Problem to solve: Print, exactly as they stand, the lines from the start of the listing to the line containing "Giai đoạn cuối", inclusive.

# # # # #

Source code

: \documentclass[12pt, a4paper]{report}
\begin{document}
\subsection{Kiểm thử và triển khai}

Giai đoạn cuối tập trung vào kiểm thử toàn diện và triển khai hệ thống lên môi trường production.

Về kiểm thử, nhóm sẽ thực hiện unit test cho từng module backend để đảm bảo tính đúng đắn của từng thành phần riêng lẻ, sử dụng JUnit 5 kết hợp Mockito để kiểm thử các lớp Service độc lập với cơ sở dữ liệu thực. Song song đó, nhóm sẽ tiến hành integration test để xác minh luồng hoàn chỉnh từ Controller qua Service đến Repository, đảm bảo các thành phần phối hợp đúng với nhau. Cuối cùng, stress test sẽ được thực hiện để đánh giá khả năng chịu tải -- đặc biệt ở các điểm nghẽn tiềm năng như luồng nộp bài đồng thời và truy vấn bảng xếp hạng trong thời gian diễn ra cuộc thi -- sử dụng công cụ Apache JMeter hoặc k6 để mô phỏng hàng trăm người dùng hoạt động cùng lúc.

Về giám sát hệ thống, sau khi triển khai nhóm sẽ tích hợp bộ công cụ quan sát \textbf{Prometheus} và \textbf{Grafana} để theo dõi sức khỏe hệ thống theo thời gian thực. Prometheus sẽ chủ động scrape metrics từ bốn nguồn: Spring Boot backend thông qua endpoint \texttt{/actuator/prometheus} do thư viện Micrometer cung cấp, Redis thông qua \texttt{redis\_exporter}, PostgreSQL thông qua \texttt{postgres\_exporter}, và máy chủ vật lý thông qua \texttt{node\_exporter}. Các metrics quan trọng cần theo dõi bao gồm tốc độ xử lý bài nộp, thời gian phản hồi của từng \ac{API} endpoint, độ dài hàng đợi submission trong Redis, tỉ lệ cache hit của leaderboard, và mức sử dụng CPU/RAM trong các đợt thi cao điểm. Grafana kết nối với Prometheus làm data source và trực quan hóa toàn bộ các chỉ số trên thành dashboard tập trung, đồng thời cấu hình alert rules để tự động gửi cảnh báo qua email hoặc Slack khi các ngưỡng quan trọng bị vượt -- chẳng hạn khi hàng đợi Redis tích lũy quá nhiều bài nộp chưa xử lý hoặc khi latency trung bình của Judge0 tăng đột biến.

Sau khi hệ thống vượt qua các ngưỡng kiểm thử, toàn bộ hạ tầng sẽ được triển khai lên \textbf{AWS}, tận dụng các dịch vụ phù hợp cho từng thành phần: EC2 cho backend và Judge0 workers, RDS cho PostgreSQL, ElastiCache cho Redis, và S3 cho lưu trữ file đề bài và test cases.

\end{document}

# # # # #

Response to the exercise:
Source code

: \documentclass[12pt, a4paper]{report}
\begin{document}
\subsection{Kiểm thử và triển khai}

Giai đoạn cuối tập trung vào kiểm thử toàn diện và triển khai hệ thống lên môi trường production.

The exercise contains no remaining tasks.